- **AVAILABLE DATA**:
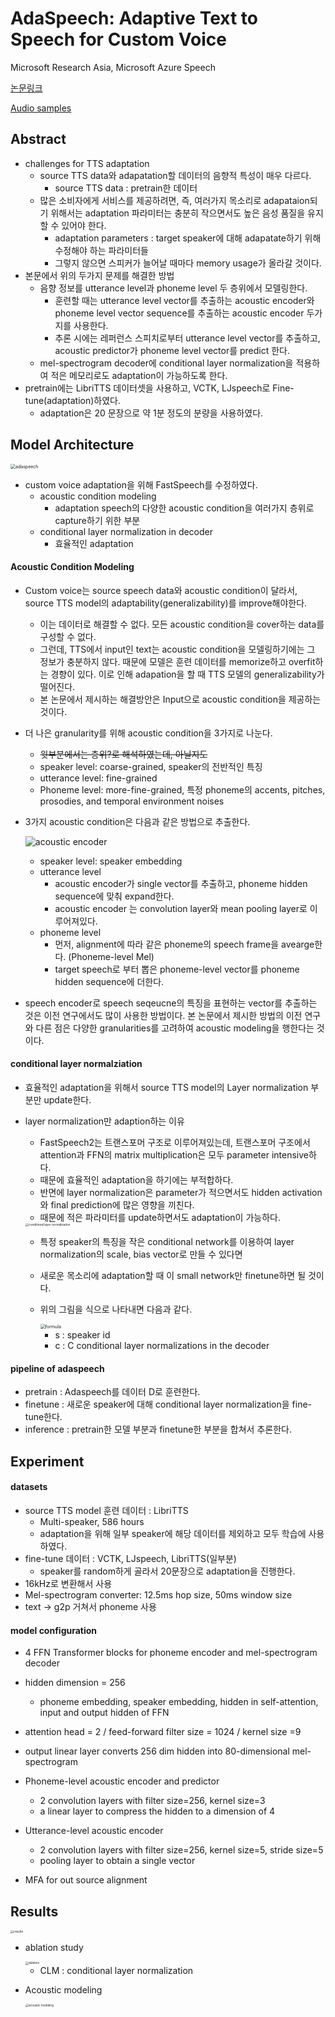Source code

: # AdaSpeech: Adaptive Text to Speech for Custom Voice

Microsoft Research Asia, Microsoft Azure Speech

[논문링크](https://arxiv.org/pdf/2103.00993.pdf)

[Audio samples](https://speechresearch.github.io/adaspeech/)

## Abstract

* challenges for TTS adaptation
  * source TTS data와 adapatation할 데이터의 음향적 특성이 매우 다르다.
    * source TTS data : pretrain한 데이터
  * 많은 소비자에게 서비스를 제공하려면, 즉, 여러가지 목소리로 adapataion되기 위해서는 adaptation 파라미터는 충분히 작으면서도 높은 음성 품질을 유지할 수 있어야 한다.
    * adaptation parameters : target speaker에 대해 adapatate하기 위해 수정해야 하는 파라미터들
    * 그렇지 않으면 스피커가 늘어날 때마다 memory usage가 올라갈 것이다.
* 본문에서 위의 두가지 문제를 해결한 방법
  * 음향 정보를 utterance level과 phoneme level 두 층위에서 모델링한다. 
    * 훈련할 때는 utterance level vector를 추출하는 acoustic encoder와 phoneme level vector sequence를 추출하는 acoustic encoder 두가지를 사용한다. 
    * 추론 시에는 레퍼런스 스피치로부터 utterance level vector를 추출하고, acoustic predictor가 phoneme level vector를 predict 한다. 
  * mel-spectrogram decoder에 conditional layer normalization을 적용하여 적은 메모리로도 adaptation이 가능하도록 한다.
* pretrain에는 LibriTTS 데이터셋을 사용하고, VCTK, LJspeech로 Fine-tune(adaptation)하였다.
  * adaptation은 20 문장으로 약 1분 정도의 분량을 사용하였다. 

## Model Architecture

<img src="image/adaspeech.png" alt="adaspeech" style="zoom:50%;" />

* custom voice adaptation을 위해 FastSpeech를 수정하였다.
  * acoustic condition modeling
    * adaptation speech의 다양한 acoustic condition을 여러가지 층위로 capture하기 위한 부분
  * conditional layer normalization in decoder 
    * 효율적인 adaptation

#### Acoustic Condition Modeling

* Custom voice는 source speech data와 acoustic condition이 달라서, source TTS model의 adaptability(generalizability)를 improve해야한다. 

  * 이는 데이터로 해결할 수 없다. 모든 acoustic condition을 cover하는 data를 구성할 수 없다. 
  * 그런데, TTS에서 input인 text는 acoustic condition을 모델링하기에는 그 정보가 충분하지 않다. 때문에 모델은 훈련 데이터를 memorize하고 overfit하는 경향이 있다. 이로 인해 adapation을 할 때 TTS 모델의 generalizability가 떨어진다.
  * 본 논문에서 제시하는 해결방안은 Input으로 acoustic condition을 제공하는 것이다. 

* 더 나은 granularity를 위해 acoustic condition을 3가지로 나눈다.

  * ~~윗부분에서는 층위?로 해석하였는데, 아닐지도~~
  * speaker level: coarse-grained, speaker의 전반적인 특징 
  * utterance level: fine-grained
  * Phoneme level: more-fine-grained, 특정 phoneme의 accents, pitches, prosodies, and temporal environment noises

* 3가지 acoustic condition은 다음과 같은 방법으로 추출한다.

  ![acoustic encoder](image/adaspeech_acoustic_encoder.png)

  * speaker level: speaker embedding
  * utterance level
    * acoustic encoder가 single vector를 추출하고, phoneme hidden sequence에 맞춰 expand한다.
    * acoustic encoder 는 convolution layer와 mean pooling layer로 이루어져있다.
  * phoneme level
    * 먼저, alignment에 따라 같은 phoneme의 speech frame을 avearge한다. (Phoneme-level Mel)
    * target speech로 부터 뽑은 phoneme-level vector를 phoneme hidden sequence에 더한다.

* speech encoder로 speech seqeucne의 특징을 표현하는 vector를 추출하는 것은 이전 연구에서도 많이 사용한 방법이다. 본 논문에서 제시한 방법의 이전 연구와 다른 점은 다양한 granularities를 고려하여 acoustic modeling을 행한다는 것이다. 

#### conditional layer normalziation

* 효율적인 adaptation을 위해서 source TTS model의 Layer normalization 부분만 update한다.

* layer normalization만 adaption하는 이유

  * FastSpeech2는 트랜스포머 구조로 이루어져있는데, 트랜스포머 구조에서 attention과 FFN의 matrix multiplication은 모두 parameter intensive하다.
  * 때문에 효율적인 adaptation을 하기에는 부적합하다.
  * 반면에 layer normalization은 parameter가 적으면서도 hidden activation와 final prediction에 많은 영향을 끼친다. 
  * 때문에 적은 파라미터를 update하면서도 adaptation이 가능하다.

  <img src="./image/conditionallayernorm.png" alt="conditional layer normalization" style="zoom:33%;" />

  *  특정 speaker의 특징을 작은 conditional network를 이용하여 layer normalization의 scale, bias vector로 만들 수 있다면

  * 새로운 목소리에 adaptation할 때 이 small network만 finetune하면 될 것이다.

  * 위의 그림을 식으로 나타내면 다음과 같다. 

    <img src="image/condilayernorm_formula.png" alt="formula" style="zoom: 50%;" />

    * s : speaker id
    * c : C conditional layer normalizations in the decoder

#### pipeline of adaspeech

* pretrain : Adaspeech를 데이터 D로 훈련한다.
* finetune : 새로운 speaker에 대해 conditional layer normalization을 fine-tune한다.
* inference : pretrain한 모델 부분과 finetune한 부분을 합쳐서 추론한다.



## Experiment

#### datasets

* source TTS model 훈련 데이터 : LibriTTS
  * Multi-speaker, 586 hours
  * adaptation을 위해 일부 speaker에 해당 데이터를 제외하고 모두 학습에 사용하였다.
* fine-tune 데이터 : VCTK, LJspeech, LibriTTS(일부분)
  * speaker를 random하게 골라서 20문장으로 adaptation을 진행한다.
* 16kHz로 변환해서 사용
* Mel-spectrogram converter: 12.5ms hop size, 50ms window size
* text -> g2p 거쳐서 phoneme 사용

#### model configuration

* 4 FFN Transformer blocks for phoneme encoder and mel-spectrogram decoder
* hidden dimension = 256
  * phoneme embedding, speaker embedding, hidden in self-attention, input and output hidden of FFN
* attention head = 2 / feed-forward filter size = 1024 /  kernel size =9
* output linear layer converts 256 dim hidden into 80-dimensional mel-spectrogram
* Phoneme-level acoustic encoder and predictor 
  * 2 convolution layers with filter size=256, kernel size=3
  * a linear layer to compress the hidden to a dimension of 4

* Utterance-level acoustic encoder
  * 2 convolution layers with filter size=256, kernel size=5, stride size=5 
  * pooling layer to obtain a single vector
* MFA for out source alignment

## Results

<img src="image/adaspeech_results.png" alt="results" style="zoom:33%;" />

* ablation study

  <img src="image/adaspeech_ablation.png" alt="ablation" style="zoom:33%;" />

  * CLM : conditional layer normalization

* Acoustic modeling

  <img src="image/adaspeech_acm.png" alt="acoustic modeling" style="zoom:33%;" />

- **EXERCISE BRIEF**: The result should be a word-for-word restatement of all the data, without images.

- **EXERCISE RESPONSE**:
Source code

: # AdaSpeech: Adaptive Text to Speech for Custom Voice

Microsoft Research Asia, Microsoft Azure Speech

[논문링크](https://arxiv.org/pdf/2103.00993.pdf)

[Audio samples](https://speechresearch.github.io/adaspeech/)

## Abstract

* challenges for TTS adaptation
  * source TTS data와 adapatation할 데이터의 음향적 특성이 매우 다르다.
    * source TTS data : pretrain한 데이터
  * 많은 소비자에게 서비스를 제공하려면, 즉, 여러가지 목소리로 adapataion되기 위해서는 adaptation 파라미터는 충분히 작으면서도 높은 음성 품질을 유지할 수 있어야 한다.
    * adaptation parameters : target speaker에 대해 adapatate하기 위해 수정해야 하는 파라미터들
    * 그렇지 않으면 스피커가 늘어날 때마다 memory usage가 올라갈 것이다.
* 본문에서 위의 두가지 문제를 해결한 방법
  * 음향 정보를 utterance level과 phoneme level 두 층위에서 모델링한다. 
    * 훈련할 때는 utterance level vector를 추출하는 acoustic encoder와 phoneme level vector sequence를 추출하는 acoustic encoder 두가지를 사용한다. 
    * 추론 시에는 레퍼런스 스피치로부터 utterance level vector를 추출하고, acoustic predictor가 phoneme level vector를 predict 한다. 
  * mel-spectrogram decoder에 conditional layer normalization을 적용하여 적은 메모리로도 adaptation이 가능하도록 한다.
* pretrain에는 LibriTTS 데이터셋을 사용하고, VCTK, LJspeech로 Fine-tune(adaptation)하였다.
  * adaptation은 20 문장으로 약 1분 정도의 분량을 사용하였다. 

## Model Architecture

<img src="image/adaspeech.png" alt="adaspeech" style="zoom:50%;" />

* custom voice adaptation을 위해 FastSpeech를 수정하였다.
  * acoustic condition modeling
    * adaptation speech의 다양한 acoustic condition을 여러가지 층위로 capture하기 위한 부분
  * conditional layer normalization in decoder 
    * 효율적인 adaptation

#### Acoustic Condition Modeling

* Custom voice는 source speech data와 acoustic condition이 달라서, source TTS model의 adaptability(generalizability)를 improve해야한다. 

  * 이는 데이터로 해결할 수 없다. 모든 acoustic condition을 cover하는 data를 구성할 수 없다. 
  * 그런데, TTS에서 input인 text는 acoustic condition을 모델링하기에는 그 정보가 충분하지 않다. 때문에 모델은 훈련 데이터를 memorize하고 overfit하는 경향이 있다. 이로 인해 adapation을 할 때 TTS 모델의 generalizability가 떨어진다.
  * 본 논문에서 제시하는 해결방안은 Input으로 acoustic condition을 제공하는 것이다. 

* 더 나은 granularity를 위해 acoustic condition을 3가지로 나눈다.

  * ~~윗부분에서는 층위?로 해석하였는데, 아닐지도~~
  * speaker level: coarse-grained, speaker의 전반적인 특징 
  * utterance level: fine-grained
  * Phoneme level: more-fine-grained, 특정 phoneme의 accents, pitches, prosodies, and temporal environment noises

* 3가지 acoustic condition은 다음과 같은 방법으로 추출한다.

  ![acoustic encoder](image/adaspeech_acoustic_encoder.png)

  * speaker level: speaker embedding
  * utterance level
    * acoustic encoder가 single vector를 추출하고, phoneme hidden sequence에 맞춰 expand한다.
    * acoustic encoder 는 convolution layer와 mean pooling layer로 이루어져있다.
  * phoneme level
    * 먼저, alignment에 따라 같은 phoneme의 speech frame을 avearge한다. (Phoneme-level Mel)
    * target speech로 부터 뽑은 phoneme-level vector를 phoneme hidden sequence에 더한다.

* speech encoder로 speech seqeucne의 특징을 표현하는 vector를 추출하는 것은 이전 연구에서도 많이 사용한 방법이다. 본 논문에서 제시한 방법의 이전 연구와 다른 점은 다양한 granularities를 고려하여 acoustic modeling을 행한다는 것이다. 

#### conditional layer normalziation

* 효율적인 adaptation을 위해서 source TTS model의 Layer normalization 부분만 update한다.

* layer normalization만 adaption하는 이유

  * FastSpeech2는 트랜스포머 구조로 이루어져있는데, 트랜스포머 구조에서 attention과 FFN의 matrix multiplication은 모두 parameter intensive하다.
  * 때문에 효율적인 adaptation을 하기에는 부적합하다.
  * 반면에 layer normalization은 parameter가 적으면서도 hidden activation와 final prediction에 많은 영향을 끼친다. 
  * 때문에 적은 파라미터를 update하면서도 adaptation이 가능하다.

  <img src="./image/conditionallayernorm.png" alt="conditional layer normalization" style="zoom:33%;" />

  *  특정 speaker의 특징을 작은 conditional network를 이용하여 layer normalization의 scale, bias vector로 만들 수 있다면

  * 새로운 목소리에 adaptation할 때 이 small network만 finetune하면 될 것이다.

  * 위의 그림을 식으로 나타내면 다음과 같다. 

    <img src="image/condilayernorm_formula.png" alt="formula" style="zoom: 50%;" />

    * s : speaker id
    * c : C conditional layer normalizations in the decoder

#### pipeline of adaspeech

* pretrain : Adaspeech를 데이터 D로 훈련한다.
* finetune : 새로운 speaker에 대해 conditional layer normalization을 fine-tune한다.
* inference : pretrain한 모델 부분과 finetune한 부분을 합쳐서 추론한다.



## Experiment

#### datasets

* source TTS model 훈련 데이터 : LibriTTS
  * Multi-speaker, 586 hours
  * adaptation을 위해 일부 speaker에 해당 데이터를 제외하고 모두 학습에 사용하였다.
* fine-tune 데이터 : VCTK, LJspeech, LibriTTS(일부분)
  * speaker를 random하게 골라서 20문장으로 adaptation을 진행한다.
* 16kHz로 변환해서 사용
* Mel-spectrogram converter: 12.5ms hop size, 50ms window size
* text -> g2p 거쳐서 phoneme 사용

#### model configuration

* 4 FFN Transformer blocks for phoneme encoder and mel-spectrogram decoder
* hidden dimension = 256
  * phoneme embedding, speaker embedding, hidden in self-attention, input and output hidden of FFN
* attention head = 2 / feed-forward filter size = 1024 /  kernel size =9
* output linear layer converts 256 dim hidden into 80-dimensional mel-spectrogram
* Phoneme-level acoustic encoder and predictor 
  * 2 convolution layers with filter size=256, kernel size=3
  * a linear layer to compress the hidden to a dimension of 4

* Utterance-level acoustic encoder
  * 2 convolution layers with filter size=256, kernel size=5, stride size=5 
  * pooling layer to obtain a single vector
* MFA for out source alignment

## Results

<img src="image/adaspeech_results.png" alt="results" style="zoom:33%;" />

* ablation study

  <img src="image/adaspeech_ablation.png" alt="ablation" style="zoom:33%;" />

  * CLM : conditional layer normalization

* Acoustic modeling

  <img src="image/adaspeech_acm.png" alt="acoustic modeling" style="zoom:33%;" />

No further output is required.